O direito de propriedade consiste em relevante garantia constitucional assegurada ao cidadão (artigo 5º, XXII, da CF). Não por acaso, a propriedade se presume “plena e exclusiva, até prova em contrário”, conforme dispõe o artigo 1.231, do Código Civil.

Entretanto, em situações excepcionais se admite a intervenção do Estado no direito de propriedade na busca da satisfação dos anseios coletivos, o que acaba por limitar direitos individuais dos proprietários. Trata-se corolário do princípio da “supremacia do interesse público sobre o privado”.

Desapropriação 
Dentre as modalidades de intervenção do Estado na propriedade, destaca-se a desapropriação, regulamentada no Decreto-Lei 3.365/41 e que consiste em forma de intervenção supressiva cujo Estado transfere para si a propriedade do terceiro particular mediante, em regra, o pagamento de indenização.

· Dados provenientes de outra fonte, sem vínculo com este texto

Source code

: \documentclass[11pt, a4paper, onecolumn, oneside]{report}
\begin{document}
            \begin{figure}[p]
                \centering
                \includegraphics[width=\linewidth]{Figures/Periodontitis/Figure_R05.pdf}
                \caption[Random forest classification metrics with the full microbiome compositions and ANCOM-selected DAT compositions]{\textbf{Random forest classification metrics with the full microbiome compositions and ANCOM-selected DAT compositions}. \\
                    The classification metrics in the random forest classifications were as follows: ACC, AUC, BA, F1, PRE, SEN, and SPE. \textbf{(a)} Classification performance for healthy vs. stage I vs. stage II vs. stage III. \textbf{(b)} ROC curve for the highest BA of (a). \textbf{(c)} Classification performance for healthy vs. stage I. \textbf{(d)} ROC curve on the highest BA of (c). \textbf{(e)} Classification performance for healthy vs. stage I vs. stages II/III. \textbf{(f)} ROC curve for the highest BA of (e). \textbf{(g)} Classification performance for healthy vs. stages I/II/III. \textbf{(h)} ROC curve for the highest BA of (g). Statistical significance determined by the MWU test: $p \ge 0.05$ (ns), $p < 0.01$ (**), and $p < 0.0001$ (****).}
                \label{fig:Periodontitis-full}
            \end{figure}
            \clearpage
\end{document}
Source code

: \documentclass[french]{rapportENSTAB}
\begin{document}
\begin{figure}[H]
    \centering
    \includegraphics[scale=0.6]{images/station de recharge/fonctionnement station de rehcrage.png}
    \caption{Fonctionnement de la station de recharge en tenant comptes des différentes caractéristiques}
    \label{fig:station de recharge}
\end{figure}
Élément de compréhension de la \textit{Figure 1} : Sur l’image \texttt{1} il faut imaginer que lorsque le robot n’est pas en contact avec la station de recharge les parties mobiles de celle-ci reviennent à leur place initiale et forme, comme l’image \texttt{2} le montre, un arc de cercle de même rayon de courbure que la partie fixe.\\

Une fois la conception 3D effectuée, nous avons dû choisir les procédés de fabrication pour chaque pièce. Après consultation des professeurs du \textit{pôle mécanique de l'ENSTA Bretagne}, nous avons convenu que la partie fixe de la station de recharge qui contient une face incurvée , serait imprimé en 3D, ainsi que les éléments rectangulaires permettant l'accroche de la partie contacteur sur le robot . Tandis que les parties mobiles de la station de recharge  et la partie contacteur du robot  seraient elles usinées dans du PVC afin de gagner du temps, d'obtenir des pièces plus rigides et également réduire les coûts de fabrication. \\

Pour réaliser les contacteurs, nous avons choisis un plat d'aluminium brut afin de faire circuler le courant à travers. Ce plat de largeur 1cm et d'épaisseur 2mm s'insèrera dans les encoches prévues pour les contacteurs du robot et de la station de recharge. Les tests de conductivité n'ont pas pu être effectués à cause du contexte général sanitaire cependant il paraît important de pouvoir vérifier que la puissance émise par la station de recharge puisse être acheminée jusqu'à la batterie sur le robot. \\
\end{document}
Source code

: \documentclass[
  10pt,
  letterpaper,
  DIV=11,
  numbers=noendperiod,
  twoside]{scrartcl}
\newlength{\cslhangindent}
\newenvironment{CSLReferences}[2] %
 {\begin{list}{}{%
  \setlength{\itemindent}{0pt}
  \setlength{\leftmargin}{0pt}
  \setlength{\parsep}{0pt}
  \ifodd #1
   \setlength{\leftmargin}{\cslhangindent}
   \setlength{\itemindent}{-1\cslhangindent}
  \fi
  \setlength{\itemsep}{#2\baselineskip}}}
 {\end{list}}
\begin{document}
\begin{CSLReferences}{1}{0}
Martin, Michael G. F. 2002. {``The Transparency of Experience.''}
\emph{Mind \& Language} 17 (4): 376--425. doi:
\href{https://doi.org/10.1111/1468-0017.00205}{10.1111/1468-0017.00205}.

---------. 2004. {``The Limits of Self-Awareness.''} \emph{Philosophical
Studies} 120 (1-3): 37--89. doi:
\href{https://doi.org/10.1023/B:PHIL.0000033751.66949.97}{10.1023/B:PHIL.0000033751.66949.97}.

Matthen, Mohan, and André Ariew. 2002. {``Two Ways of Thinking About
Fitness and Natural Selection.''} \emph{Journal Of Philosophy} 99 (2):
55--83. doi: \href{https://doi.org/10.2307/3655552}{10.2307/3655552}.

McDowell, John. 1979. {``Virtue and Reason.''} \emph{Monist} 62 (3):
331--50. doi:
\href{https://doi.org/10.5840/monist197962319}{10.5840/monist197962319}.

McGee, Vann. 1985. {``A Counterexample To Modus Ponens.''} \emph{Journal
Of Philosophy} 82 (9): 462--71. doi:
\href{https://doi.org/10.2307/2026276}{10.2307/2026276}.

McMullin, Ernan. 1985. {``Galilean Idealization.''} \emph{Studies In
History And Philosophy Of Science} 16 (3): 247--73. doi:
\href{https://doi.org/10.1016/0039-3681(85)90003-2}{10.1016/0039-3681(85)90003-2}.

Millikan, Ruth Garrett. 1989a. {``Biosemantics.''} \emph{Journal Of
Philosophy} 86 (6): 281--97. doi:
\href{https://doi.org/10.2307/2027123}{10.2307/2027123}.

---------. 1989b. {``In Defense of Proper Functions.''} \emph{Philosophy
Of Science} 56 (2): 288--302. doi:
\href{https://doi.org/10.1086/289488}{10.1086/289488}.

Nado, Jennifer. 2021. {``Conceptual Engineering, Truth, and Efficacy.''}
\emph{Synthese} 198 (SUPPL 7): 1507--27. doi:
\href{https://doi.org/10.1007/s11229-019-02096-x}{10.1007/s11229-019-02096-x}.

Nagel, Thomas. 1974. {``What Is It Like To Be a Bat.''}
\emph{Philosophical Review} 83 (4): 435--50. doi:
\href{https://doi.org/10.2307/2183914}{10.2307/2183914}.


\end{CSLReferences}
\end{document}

Durante longo lapso temporal, pendia controvérsia acerca do pagamento da complementação da indenização por desapropriação apurada em processo judicial. De um lado, os defensores da tese de que o pagamento deveria ser dar mediante o regime de precatórios por se tratar de condenação judicial imposta à Fazenda Pública, invocando o disposto no artigo 100, §1º, da Constituição e os princípios orçamentários.

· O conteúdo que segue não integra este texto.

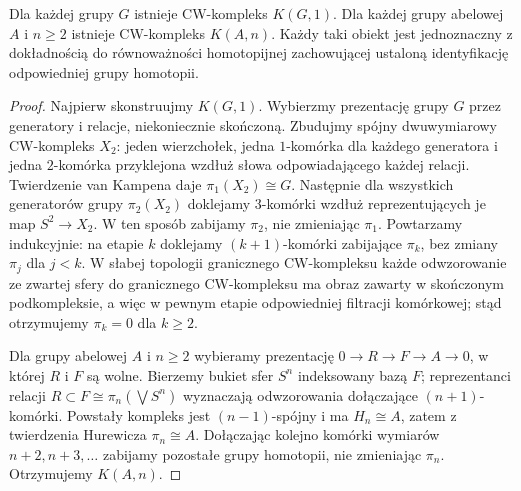 \begin{twierdzenie}
\label{thm:KGn-existence-v6}
Dla każdej grupy $G$ istnieje CW-kompleks $K(G,1)$.
Dla każdej grupy abelowej $A$ i $n\ge2$ istnieje
CW-kompleks $K(A,n)$. Każdy taki obiekt jest jednoznaczny
z dokładnością do równoważności homotopijnej zachowującej
ustaloną identyfikację odpowiedniej grupy homotopii.
\end{twierdzenie}
\begin{proof}
Najpierw skonstruujmy $K(G,1)$. Wybierzmy prezentację
grupy $G$ przez generatory i relacje, niekoniecznie skończoną.
Zbudujmy spójny dwuwymiarowy CW-kompleks $X_2$:
jeden wierzchołek, jedna $1$-komórka dla każdego generatora
i jedna $2$-komórka przyklejona wzdłuż słowa odpowiadającego
każdej relacji. Twierdzenie van Kampena daje $\pi_1(X_2)\cong G$.
Następnie dla wszystkich generatorów grupy $\pi_2(X_2)$
doklejamy $3$-komórki wzdłuż reprezentujących je map
$S^2\to X_2$. W ten sposób zabijamy $\pi_2$, nie zmieniając
$\pi_1$. Powtarzamy indukcyjnie: na etapie $k$ doklejamy
$(k+1)$-komórki zabijające $\pi_k$, bez zmiany $\pi_j$
dla $j<k$. W słabej topologii granicznego CW-kompleksu
każde odwzorowanie ze zwartej sfery do granicznego CW-kompleksu
ma obraz zawarty w skończonym podkompleksie, a więc
w pewnym etapie odpowiedniej filtracji komórkowej;
stąd otrzymujemy $\pi_k=0$ dla $k\ge2$.

Dla grupy abelowej $A$ i $n\ge2$ wybieramy prezentację
$0\to R\to F\to A\to0$, w której $R$ i $F$ są wolne.
Bierzemy bukiet sfer $S^n$ indeksowany bazą $F$;
reprezentanci relacji $R\subset F\cong\pi_n(\bigvee S^n)$
wyznaczają odwzorowania dołączające $(n+1)$-komórki.
Powstały kompleks jest $(n-1)$-spójny i ma
$H_n\cong A$, zatem z twierdzenia Hurewicza
$\pi_n\cong A$. Dołączając kolejno komórki wymiarów
$n+2,n+3,\ldots$ zabijamy pozostałe grupy homotopii,
nie zmieniając $\pi_n$. Otrzymujemy $K(A,n)$.


\end{proof}
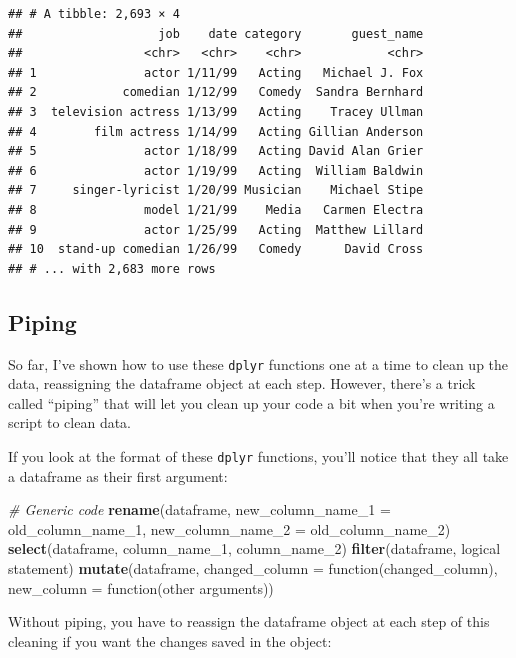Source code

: \documentclass[]{book}
\makeatletter
\newenvironment{Shaded}{\begin{snugshade}}{\end{snugshade}}
\newcommand{\KeywordTok}[1]{\textcolor[rgb]{0.13,0.29,0.53}{\textbf{{#1}}}}
\newcommand{\DataTypeTok}[1]{\textcolor[rgb]{0.13,0.29,0.53}{{#1}}}
\newcommand{\CommentTok}[1]{\textcolor[rgb]{0.56,0.35,0.01}{\textit{{#1}}}}
\newcommand{\NormalTok}[1]{{#1}}
\newenvironment{kframe}{%
\medskip{}
\setlength{\fboxsep}{.8em}
 \def\at@end@of@kframe{}%
 \ifinner\ifhmode%
  \def\at@end@of@kframe{\end{minipage}}%
  \begin{minipage}{\columnwidth}%
 \fi\fi%
 \def\FrameCommand##1{\hskip\@totalleftmargin \hskip-\fboxsep
 \colorbox{shadecolor}{##1}\hskip-\fboxsep
     \hskip-\linewidth \hskip-\@totalleftmargin \hskip\columnwidth}%
 \MakeFramed {\advance\hsize-\width
   \@totalleftmargin\z@ \linewidth\hsize
   \@setminipage}}%
 {\par\unskip\endMakeFramed%
 \at@end@of@kframe}
\renewenvironment{Shaded}{\begin{kframe}}{\end{kframe}}
\makeatother
\begin{document}
\begin{verbatim}
## # A tibble: 2,693 × 4
##                   job    date category       guest_name
##                 <chr>   <chr>    <chr>            <chr>
## 1               actor 1/11/99   Acting   Michael J. Fox
## 2            comedian 1/12/99   Comedy  Sandra Bernhard
## 3  television actress 1/13/99   Acting    Tracey Ullman
## 4        film actress 1/14/99   Acting Gillian Anderson
## 5               actor 1/18/99   Acting David Alan Grier
## 6               actor 1/19/99   Acting  William Baldwin
## 7     singer-lyricist 1/20/99 Musician    Michael Stipe
## 8               model 1/21/99    Media   Carmen Electra
## 9               actor 1/25/99   Acting  Matthew Lillard
## 10  stand-up comedian 1/26/99   Comedy      David Cross
## # ... with 2,683 more rows
\end{verbatim}

\subsection{Piping}\label{piping}

So far, I've shown how to use these \texttt{dplyr} functions one at a
time to clean up the data, reassigning the dataframe object at each
step. However, there's a trick called ``piping'' that will let you clean
up your code a bit when you're writing a script to clean data.

If you look at the format of these \texttt{dplyr} functions, you'll
notice that they all take a dataframe as their first argument:

\begin{Shaded}
\begin{Highlighting}[]
\CommentTok{# Generic code}
\KeywordTok{rename}\NormalTok{(dataframe, }
       \DataTypeTok{new_column_name_1 =} \NormalTok{old_column_name_1,}
       \DataTypeTok{new_column_name_2 =} \NormalTok{old_column_name_2)}
\KeywordTok{select}\NormalTok{(dataframe, column_name_1, column_name_2)}
\KeywordTok{filter}\NormalTok{(dataframe, logical statement)}
\KeywordTok{mutate}\NormalTok{(dataframe,}
       \DataTypeTok{changed_column =} \NormalTok{function(changed_column),}
       \DataTypeTok{new_column =} \NormalTok{function(other arguments))}
\end{Highlighting}
\end{Shaded}

Without piping, you have to reassign the dataframe object at each step
of this cleaning if you want the changes saved in the object:
\end{document}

Por outro lado, uma segunda corrente de entendimento defendia que o pagamento de indenização decorrente de desapropriação deveria se dar de modo direto e sem a submissão ao moroso regime de precatórios, incompatível com a garantia de pagamento “prévio” e “em dinheiro”, conforme previsão contida no artigo 5º, XXIV da CF e artigo 32, do Decreto-Lei 3.365/41.

Entendimento do STF
Ao analisar a matéria, o Supremo Tribunal Federal dispôs que o pagamento da diferença entre o depósito inicial realizado pelo ente público nas ações de desapropriação e o valor apurado em sentença realizado por precatório, em regra, não viola a garantia de indenização prévia em dinheiro, já que observa a proporcionalidade e o equilíbrio das contas públicas. Entretanto, caso o ente público expropriante não esteja adimplente com os seus precatórios, o pagamento deverá ser realizado por meio do depósito direto, consistindo em relevante exceção ao regime dos precatórios.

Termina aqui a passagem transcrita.